Stored data
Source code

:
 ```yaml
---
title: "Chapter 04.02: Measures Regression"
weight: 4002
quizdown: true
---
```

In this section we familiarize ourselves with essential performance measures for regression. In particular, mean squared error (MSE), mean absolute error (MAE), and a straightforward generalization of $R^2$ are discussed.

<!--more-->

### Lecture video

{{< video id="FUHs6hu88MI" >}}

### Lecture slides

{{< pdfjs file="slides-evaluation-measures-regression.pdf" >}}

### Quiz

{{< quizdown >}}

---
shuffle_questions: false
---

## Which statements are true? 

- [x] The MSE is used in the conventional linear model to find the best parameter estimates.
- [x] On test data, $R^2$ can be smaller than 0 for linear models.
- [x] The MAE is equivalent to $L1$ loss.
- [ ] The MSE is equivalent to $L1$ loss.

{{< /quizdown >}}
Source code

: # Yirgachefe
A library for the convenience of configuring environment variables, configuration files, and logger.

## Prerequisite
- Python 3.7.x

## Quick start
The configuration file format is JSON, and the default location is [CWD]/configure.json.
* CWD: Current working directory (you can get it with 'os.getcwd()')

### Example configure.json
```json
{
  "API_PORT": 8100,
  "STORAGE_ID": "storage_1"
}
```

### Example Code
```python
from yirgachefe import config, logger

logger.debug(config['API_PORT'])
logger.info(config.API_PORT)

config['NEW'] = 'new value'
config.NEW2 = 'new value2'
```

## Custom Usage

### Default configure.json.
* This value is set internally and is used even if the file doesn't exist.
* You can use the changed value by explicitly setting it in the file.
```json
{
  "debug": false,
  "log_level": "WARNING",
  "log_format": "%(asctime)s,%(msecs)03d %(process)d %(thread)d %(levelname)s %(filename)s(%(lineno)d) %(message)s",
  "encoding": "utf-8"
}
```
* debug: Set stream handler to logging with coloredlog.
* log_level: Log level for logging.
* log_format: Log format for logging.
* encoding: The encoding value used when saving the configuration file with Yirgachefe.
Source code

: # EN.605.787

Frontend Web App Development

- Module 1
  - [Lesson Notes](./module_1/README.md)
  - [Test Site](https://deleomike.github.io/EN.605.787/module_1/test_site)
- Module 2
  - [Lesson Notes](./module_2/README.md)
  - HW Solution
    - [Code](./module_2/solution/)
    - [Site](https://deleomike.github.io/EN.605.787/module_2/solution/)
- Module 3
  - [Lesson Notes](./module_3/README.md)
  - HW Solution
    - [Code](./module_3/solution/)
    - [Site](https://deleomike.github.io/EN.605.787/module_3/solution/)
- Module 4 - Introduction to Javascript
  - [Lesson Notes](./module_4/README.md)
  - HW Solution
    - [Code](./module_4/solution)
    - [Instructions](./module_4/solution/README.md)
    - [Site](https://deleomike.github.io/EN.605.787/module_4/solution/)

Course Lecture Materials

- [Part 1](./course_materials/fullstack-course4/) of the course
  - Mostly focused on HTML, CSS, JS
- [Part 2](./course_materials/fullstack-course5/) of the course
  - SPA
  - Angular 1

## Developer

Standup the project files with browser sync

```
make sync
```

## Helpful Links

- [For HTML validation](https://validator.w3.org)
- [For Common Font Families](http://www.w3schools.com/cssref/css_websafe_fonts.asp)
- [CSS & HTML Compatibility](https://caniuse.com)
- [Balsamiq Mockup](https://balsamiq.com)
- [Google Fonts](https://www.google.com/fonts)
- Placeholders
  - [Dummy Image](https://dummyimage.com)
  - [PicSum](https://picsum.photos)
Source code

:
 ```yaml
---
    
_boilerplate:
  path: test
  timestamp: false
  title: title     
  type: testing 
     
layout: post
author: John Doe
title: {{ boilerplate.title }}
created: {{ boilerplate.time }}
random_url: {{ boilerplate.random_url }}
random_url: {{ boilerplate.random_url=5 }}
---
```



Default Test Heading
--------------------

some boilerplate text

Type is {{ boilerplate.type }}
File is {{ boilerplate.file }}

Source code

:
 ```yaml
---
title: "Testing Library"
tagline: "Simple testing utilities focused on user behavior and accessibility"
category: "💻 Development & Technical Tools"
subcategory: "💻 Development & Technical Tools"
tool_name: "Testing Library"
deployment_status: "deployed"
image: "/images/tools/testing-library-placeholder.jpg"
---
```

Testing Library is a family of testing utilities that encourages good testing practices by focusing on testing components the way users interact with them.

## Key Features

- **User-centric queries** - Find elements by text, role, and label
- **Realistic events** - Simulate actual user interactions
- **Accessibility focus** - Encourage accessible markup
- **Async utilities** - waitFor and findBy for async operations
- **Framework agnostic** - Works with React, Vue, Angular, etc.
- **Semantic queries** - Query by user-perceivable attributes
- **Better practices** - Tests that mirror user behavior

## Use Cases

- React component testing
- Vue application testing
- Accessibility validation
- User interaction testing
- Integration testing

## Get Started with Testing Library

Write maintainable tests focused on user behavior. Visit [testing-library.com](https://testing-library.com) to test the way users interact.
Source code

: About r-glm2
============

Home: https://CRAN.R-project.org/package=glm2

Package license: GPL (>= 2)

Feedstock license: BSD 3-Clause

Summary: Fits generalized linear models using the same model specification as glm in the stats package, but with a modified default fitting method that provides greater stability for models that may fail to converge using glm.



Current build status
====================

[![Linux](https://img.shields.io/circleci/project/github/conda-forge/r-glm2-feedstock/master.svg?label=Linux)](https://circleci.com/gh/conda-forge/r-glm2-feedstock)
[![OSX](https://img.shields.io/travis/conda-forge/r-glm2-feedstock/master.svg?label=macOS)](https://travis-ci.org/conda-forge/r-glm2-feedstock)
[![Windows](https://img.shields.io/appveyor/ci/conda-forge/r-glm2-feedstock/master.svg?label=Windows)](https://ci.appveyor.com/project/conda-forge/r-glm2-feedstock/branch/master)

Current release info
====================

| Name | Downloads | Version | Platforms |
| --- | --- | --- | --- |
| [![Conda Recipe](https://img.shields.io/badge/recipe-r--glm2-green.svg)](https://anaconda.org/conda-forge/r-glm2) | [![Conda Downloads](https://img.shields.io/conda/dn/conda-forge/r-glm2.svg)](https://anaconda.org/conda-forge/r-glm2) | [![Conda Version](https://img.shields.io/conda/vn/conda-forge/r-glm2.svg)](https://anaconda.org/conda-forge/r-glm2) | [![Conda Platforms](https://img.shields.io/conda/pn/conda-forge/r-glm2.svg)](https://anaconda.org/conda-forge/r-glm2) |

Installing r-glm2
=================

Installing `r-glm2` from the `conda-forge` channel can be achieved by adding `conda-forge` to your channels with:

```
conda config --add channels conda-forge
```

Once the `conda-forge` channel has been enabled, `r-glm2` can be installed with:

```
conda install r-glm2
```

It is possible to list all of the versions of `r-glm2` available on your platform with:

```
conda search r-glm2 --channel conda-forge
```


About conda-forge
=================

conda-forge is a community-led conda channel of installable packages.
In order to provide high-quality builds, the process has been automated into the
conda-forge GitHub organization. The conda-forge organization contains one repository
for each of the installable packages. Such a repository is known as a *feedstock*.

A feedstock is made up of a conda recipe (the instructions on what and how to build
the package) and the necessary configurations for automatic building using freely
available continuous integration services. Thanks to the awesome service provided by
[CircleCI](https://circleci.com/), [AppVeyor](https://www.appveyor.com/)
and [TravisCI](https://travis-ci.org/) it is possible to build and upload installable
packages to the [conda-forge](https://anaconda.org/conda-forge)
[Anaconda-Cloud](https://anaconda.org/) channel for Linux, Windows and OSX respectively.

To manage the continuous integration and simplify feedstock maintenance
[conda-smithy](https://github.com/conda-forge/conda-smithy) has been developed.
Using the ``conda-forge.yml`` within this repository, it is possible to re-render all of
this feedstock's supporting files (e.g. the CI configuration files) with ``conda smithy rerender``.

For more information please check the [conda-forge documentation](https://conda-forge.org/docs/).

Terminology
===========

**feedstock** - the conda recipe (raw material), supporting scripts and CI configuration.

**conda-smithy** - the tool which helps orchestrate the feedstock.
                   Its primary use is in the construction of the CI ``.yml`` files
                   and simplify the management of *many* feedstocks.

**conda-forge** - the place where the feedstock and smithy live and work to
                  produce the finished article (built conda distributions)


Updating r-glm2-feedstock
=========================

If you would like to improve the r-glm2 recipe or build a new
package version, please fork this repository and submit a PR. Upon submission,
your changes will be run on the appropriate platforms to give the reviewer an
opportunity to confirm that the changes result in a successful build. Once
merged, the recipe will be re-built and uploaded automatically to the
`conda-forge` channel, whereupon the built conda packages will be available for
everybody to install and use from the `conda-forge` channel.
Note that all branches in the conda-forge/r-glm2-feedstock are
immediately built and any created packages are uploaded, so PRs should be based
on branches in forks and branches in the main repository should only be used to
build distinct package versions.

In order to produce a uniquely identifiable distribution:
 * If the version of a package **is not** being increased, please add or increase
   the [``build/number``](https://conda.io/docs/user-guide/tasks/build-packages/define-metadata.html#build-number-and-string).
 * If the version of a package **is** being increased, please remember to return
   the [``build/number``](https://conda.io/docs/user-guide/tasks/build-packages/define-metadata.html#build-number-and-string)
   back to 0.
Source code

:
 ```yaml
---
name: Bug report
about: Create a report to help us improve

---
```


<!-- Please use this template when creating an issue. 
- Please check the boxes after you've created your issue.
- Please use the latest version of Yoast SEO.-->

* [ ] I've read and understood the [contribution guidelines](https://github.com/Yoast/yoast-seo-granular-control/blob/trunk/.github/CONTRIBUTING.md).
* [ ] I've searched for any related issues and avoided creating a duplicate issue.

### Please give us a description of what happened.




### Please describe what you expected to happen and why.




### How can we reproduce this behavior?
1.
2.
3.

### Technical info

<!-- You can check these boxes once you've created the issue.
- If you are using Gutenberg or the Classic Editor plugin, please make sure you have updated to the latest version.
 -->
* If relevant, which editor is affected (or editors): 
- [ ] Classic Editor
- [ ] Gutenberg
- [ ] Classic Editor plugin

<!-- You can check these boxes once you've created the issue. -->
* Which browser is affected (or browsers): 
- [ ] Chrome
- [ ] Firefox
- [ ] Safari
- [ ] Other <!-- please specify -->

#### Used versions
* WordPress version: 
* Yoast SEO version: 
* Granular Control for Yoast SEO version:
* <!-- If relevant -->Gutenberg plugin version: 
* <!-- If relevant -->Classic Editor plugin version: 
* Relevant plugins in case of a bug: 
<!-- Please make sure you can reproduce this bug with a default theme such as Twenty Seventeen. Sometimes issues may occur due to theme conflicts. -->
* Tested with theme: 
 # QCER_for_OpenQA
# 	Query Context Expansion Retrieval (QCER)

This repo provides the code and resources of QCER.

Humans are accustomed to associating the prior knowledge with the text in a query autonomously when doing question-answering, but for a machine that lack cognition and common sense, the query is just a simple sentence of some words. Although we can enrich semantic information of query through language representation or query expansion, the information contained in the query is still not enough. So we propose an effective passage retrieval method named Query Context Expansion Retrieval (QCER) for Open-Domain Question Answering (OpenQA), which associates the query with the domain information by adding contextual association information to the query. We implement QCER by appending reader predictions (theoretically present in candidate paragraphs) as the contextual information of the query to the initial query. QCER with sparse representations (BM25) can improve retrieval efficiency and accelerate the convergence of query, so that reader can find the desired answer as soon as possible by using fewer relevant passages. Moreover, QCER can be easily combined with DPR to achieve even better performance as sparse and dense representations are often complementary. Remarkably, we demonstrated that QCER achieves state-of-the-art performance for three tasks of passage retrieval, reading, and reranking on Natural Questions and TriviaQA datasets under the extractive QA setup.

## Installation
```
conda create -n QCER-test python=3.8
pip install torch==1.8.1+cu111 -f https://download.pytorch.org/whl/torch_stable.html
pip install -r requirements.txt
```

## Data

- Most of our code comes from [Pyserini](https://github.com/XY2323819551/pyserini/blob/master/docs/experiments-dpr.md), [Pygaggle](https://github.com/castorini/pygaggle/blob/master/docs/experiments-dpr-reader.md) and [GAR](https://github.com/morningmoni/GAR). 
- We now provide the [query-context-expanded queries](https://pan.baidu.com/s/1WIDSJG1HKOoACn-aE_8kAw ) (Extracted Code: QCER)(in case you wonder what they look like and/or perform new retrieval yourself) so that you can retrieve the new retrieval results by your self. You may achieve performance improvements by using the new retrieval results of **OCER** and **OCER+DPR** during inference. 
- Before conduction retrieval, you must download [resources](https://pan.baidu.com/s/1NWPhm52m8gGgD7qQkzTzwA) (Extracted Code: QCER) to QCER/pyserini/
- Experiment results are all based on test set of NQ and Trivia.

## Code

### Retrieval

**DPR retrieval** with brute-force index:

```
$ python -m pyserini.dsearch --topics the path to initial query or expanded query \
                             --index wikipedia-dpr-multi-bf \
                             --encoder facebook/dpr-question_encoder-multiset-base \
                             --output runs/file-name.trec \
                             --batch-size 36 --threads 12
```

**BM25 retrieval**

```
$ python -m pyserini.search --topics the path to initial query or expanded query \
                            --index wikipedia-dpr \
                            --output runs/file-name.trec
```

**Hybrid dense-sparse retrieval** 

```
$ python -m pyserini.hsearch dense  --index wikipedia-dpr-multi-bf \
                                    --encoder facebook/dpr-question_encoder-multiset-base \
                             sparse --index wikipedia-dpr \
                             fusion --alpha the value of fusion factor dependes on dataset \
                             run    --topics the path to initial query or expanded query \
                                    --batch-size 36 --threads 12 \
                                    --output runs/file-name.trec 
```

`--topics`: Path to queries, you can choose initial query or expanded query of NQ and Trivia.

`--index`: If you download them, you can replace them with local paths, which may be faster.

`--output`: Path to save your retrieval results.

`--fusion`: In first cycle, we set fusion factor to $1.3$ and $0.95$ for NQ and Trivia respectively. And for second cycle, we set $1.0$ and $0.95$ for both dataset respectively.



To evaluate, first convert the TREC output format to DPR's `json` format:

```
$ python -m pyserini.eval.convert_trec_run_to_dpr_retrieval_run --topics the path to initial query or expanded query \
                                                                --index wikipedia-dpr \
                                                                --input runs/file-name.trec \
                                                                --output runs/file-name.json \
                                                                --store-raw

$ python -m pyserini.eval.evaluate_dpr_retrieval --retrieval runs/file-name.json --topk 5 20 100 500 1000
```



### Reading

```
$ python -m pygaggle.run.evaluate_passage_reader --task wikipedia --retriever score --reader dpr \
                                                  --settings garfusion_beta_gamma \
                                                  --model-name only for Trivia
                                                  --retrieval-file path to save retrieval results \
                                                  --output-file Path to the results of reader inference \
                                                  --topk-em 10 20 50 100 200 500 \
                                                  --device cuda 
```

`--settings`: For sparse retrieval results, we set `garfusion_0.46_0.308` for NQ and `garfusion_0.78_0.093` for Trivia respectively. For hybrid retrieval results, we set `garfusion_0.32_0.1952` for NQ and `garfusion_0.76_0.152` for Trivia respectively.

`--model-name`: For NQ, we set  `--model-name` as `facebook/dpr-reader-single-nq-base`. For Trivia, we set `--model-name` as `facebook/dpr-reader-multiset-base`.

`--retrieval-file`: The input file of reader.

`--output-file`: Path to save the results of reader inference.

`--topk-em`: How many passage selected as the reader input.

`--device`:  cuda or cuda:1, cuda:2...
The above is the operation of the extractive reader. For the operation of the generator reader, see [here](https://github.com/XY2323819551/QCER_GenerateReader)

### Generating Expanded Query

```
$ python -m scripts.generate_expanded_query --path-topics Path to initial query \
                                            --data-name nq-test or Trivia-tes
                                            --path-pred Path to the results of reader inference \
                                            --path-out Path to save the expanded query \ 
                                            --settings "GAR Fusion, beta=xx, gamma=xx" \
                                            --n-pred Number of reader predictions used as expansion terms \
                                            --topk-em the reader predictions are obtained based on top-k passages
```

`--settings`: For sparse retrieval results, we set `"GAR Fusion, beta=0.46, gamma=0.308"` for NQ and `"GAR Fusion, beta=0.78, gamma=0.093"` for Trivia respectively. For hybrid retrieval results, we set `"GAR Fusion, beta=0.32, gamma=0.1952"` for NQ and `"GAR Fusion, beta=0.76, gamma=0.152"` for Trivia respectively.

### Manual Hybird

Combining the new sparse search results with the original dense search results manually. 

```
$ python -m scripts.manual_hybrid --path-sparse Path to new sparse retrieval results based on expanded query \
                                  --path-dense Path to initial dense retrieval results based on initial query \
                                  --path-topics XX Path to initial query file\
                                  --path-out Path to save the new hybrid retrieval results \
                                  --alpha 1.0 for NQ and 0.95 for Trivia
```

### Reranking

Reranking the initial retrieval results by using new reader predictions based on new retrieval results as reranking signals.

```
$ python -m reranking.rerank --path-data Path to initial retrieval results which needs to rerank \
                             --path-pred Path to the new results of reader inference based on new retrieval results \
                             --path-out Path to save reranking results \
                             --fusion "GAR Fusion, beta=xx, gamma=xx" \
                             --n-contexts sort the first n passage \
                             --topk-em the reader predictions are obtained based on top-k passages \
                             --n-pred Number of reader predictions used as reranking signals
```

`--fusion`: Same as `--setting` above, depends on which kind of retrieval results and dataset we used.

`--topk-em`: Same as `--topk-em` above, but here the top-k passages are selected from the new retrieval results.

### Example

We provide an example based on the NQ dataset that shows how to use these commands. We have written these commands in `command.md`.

§ **What needs to be done**
Look through the data above. Copy every line with the string "batch" in it.

§ **Exercise answer**
                             --batch-size 36 --threads 12
                                    --batch-size 36 --threads 12 \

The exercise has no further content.